• _Data to examine_:
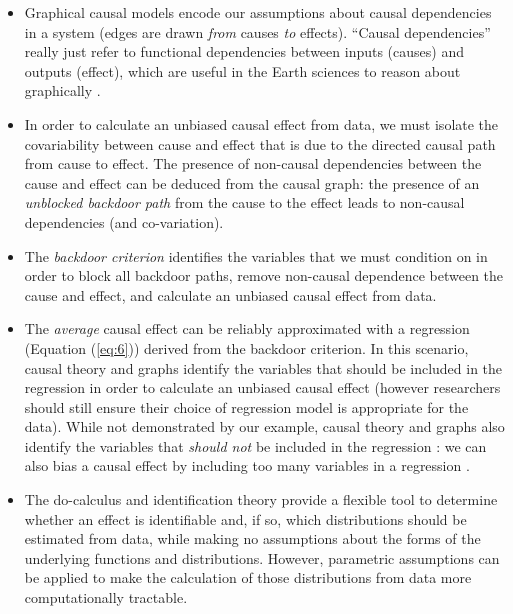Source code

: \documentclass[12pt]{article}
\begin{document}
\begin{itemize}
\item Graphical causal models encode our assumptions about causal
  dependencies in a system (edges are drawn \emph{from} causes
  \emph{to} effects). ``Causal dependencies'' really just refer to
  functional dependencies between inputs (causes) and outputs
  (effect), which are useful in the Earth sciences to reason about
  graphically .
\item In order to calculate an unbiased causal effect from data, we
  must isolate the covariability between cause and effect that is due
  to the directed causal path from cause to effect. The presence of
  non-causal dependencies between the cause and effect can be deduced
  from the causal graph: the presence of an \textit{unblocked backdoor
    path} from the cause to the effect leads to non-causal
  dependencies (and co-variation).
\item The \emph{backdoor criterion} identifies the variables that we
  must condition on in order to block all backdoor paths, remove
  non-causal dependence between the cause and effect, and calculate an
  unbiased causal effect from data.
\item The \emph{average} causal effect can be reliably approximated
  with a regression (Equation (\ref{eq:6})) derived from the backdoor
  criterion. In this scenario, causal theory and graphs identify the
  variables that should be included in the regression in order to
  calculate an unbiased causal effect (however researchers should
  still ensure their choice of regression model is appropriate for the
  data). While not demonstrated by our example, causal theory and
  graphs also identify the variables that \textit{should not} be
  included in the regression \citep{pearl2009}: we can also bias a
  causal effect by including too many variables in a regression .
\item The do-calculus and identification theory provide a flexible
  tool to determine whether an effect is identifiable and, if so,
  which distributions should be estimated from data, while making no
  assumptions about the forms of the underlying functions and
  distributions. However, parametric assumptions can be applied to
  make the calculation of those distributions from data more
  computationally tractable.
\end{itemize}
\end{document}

• _Task details_:
Please output all of the entries exactly as they appear, with no pictures.

• _Your response_:
Source code

: \documentclass[12pt]{article}
\begin{document}
\begin{itemize}
\item Graphical causal models encode our assumptions about causal
  dependencies in a system (edges are drawn \emph{from} causes
  \emph{to} effects). ``Causal dependencies'' really just refer to
  functional dependencies between inputs (causes) and outputs
  (effect), which are useful in the Earth sciences to reason about
  graphically .
\item In order to calculate an unbiased causal effect from data, we
  must isolate the covariability between cause and effect that is due
  to the directed causal path from cause to effect. The presence of
  non-causal dependencies between the cause and effect can be deduced
  from the causal graph: the presence of an \textit{unblocked backdoor
    path} from the cause to the effect leads to non-causal
  dependencies (and co-variation).
\item The \emph{backdoor criterion} identifies the variables that we
  must condition on in order to block all backdoor paths, remove
  non-causal dependence between the cause and effect, and calculate an
  unbiased causal effect from data.
\item The \emph{average} causal effect can be reliably approximated
  with a regression (Equation (\ref{eq:6})) derived from the backdoor
  criterion. In this scenario, causal theory and graphs identify the
  variables that should be included in the regression in order to
  calculate an unbiased causal effect (however researchers should
  still ensure their choice of regression model is appropriate for the
  data). While not demonstrated by our example, causal theory and
  graphs also identify the variables that \textit{should not} be
  included in the regression \citep{pearl2009}: we can also bias a
  causal effect by including too many variables in a regression .
\item The do-calculus and identification theory provide a flexible
  tool to determine whether an effect is identifiable and, if so,
  which distributions should be estimated from data, while making no
  assumptions about the forms of the underlying functions and
  distributions. However, parametric assumptions can be applied to
  make the calculation of those distributions from data more
  computationally tractable.
\end{itemize}
\end{document}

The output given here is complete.